## [Task objective]
Exactly transcribe the line that holds "running mock ABIS." and every remaining line of the records, up to and including the final one, with nothing else.

## [The input]
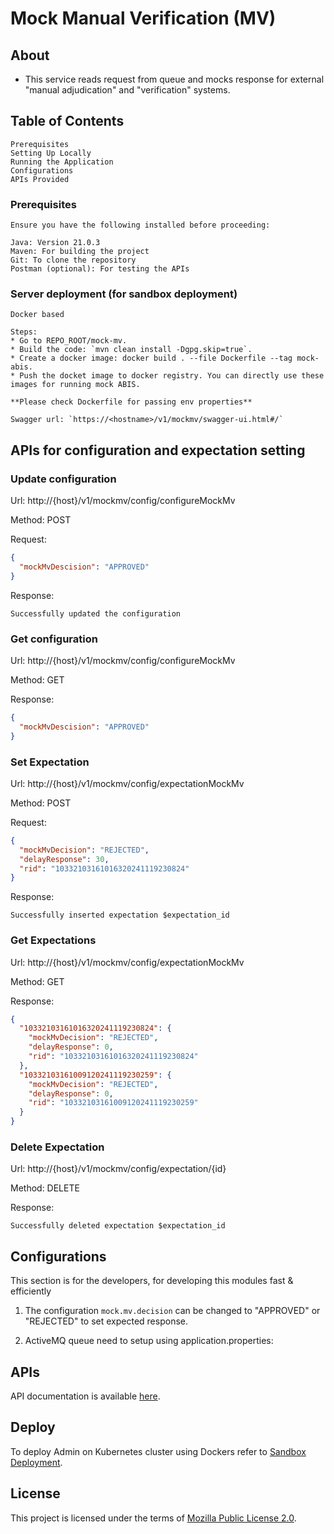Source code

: # Mock Manual Verification (MV)

## About
* This service reads request from queue and mocks response for external "manual adjudication" and "verification" systems.

## Table of Contents
	Prerequisites
	Setting Up Locally
	Running the Application
	Configurations
	APIs Provided

### Prerequisites
	Ensure you have the following installed before proceeding:

	Java: Version 21.0.3
	Maven: For building the project
	Git: To clone the repository
	Postman (optional): For testing the APIs

### Server deployment (for sandbox deployment)
	Docker based
	
	Steps:
	* Go to REPO_ROOT/mock-mv.
	* Build the code: `mvn clean install -Dgpg.skip=true`.
	* Create a docker image: docker build . --file Dockerfile --tag mock-abis.
	* Push the docket image to docker registry. You can directly use these images for running mock ABIS.
	
	**Please check Dockerfile for passing env properties**
	
	Swagger url: `https://<hostname>/v1/mockmv/swagger-ui.html#/`

## APIs for configuration and expectation setting

### Update configuration

Url: http://{host}/v1/mockmv/config/configureMockMv

Method: POST

Request:
```json
{
  "mockMvDescision": "APPROVED"
}
```

Response:
```text
Successfully updated the configuration
```

### Get configuration
Url: http://{host}/v1/mockmv/config/configureMockMv

Method: GET

Response:
```json
{
  "mockMvDescision": "APPROVED"
}
```

### Set Expectation

Url: http://{host}/v1/mockmv/config/expectationMockMv

Method: POST

Request:
```json
{
  "mockMvDecision": "REJECTED",
  "delayResponse": 30,
  "rid": "10332103161016320241119230824"
}
```

Response:
```text
Successfully inserted expectation $expectation_id
```

### Get Expectations

Url: http://{host}/v1/mockmv/config/expectationMockMv

Method: GET

Response:
```json
{
  "10332103161016320241119230824": {
    "mockMvDecision": "REJECTED",
    "delayResponse": 0,
    "rid": "10332103161016320241119230824"
  },
  "10332103161009120241119230259": {
    "mockMvDecision": "REJECTED",
    "delayResponse": 0,
    "rid": "10332103161009120241119230259"
  }
}
```

### Delete Expectation

Url: http://{host}/v1/mockmv/config/expectation/{id}

Method: DELETE

Response:
```text
Successfully deleted expectation $expectation_id
```

## Configurations
This section is for the developers, for developing this modules fast & efficiently

1) The configuration `mock.mv.decision` can be changed to "APPROVED" or "REJECTED" to set expected response.

2) ActiveMQ queue need to setup using application.properties:

## APIs
API documentation is available 
[here](https://docs.mosip.io/1.1.5/modules/registration-processor/deduplication-and-manual-adjudication#manual-adjudication).

## Deploy
To deploy Admin on Kubernetes cluster using Dockers refer to [Sandbox Deployment](https://docs.mosip.io/1.2.0/deploymentnew/v3-installation).

## License
This project is licensed under the terms of [Mozilla Public License 2.0](LICENSE).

## [Output of the exercise]
	* Push the docket image to docker registry. You can directly use these images for running mock ABIS.
	
	**Please check Dockerfile for passing env properties**
	
	Swagger url: `https://<hostname>/v1/mockmv/swagger-ui.html#/`

## APIs for configuration and expectation setting

### Update configuration

Url: http://{host}/v1/mockmv/config/configureMockMv

Method: POST

Request:
```json
{
  "mockMvDescision": "APPROVED"
}
```

Response:
```text
Successfully updated the configuration
```

### Get configuration
Url: http://{host}/v1/mockmv/config/configureMockMv

Method: GET

Response:
```json
{
  "mockMvDescision": "APPROVED"
}
```

### Set Expectation

Url: http://{host}/v1/mockmv/config/expectationMockMv

Method: POST

Request:
```json
{
  "mockMvDecision": "REJECTED",
  "delayResponse": 30,
  "rid": "10332103161016320241119230824"
}
```

Response:
```text
Successfully inserted expectation $expectation_id
```

### Get Expectations

Url: http://{host}/v1/mockmv/config/expectationMockMv

Method: GET

Response:
```json
{
  "10332103161016320241119230824": {
    "mockMvDecision": "REJECTED",
    "delayResponse": 0,
    "rid": "10332103161016320241119230824"
  },
  "10332103161009120241119230259": {
    "mockMvDecision": "REJECTED",
    "delayResponse": 0,
    "rid": "10332103161009120241119230259"
  }
}
```

### Delete Expectation

Url: http://{host}/v1/mockmv/config/expectation/{id}

Method: DELETE

Response:
```text
Successfully deleted expectation $expectation_id
```

## Configurations
This section is for the developers, for developing this modules fast & efficiently

1) The configuration `mock.mv.decision` can be changed to "APPROVED" or "REJECTED" to set expected response.

2) ActiveMQ queue need to setup using application.properties:

## APIs
API documentation is available 
[here](https://docs.mosip.io/1.1.5/modules/registration-processor/deduplication-and-manual-adjudication#manual-adjudication).

## Deploy
To deploy Admin on Kubernetes cluster using Dockers refer to [Sandbox Deployment](https://docs.mosip.io/1.2.0/deploymentnew/v3-installation).

## License
This project is licensed under the terms of [Mozilla Public License 2.0](LICENSE).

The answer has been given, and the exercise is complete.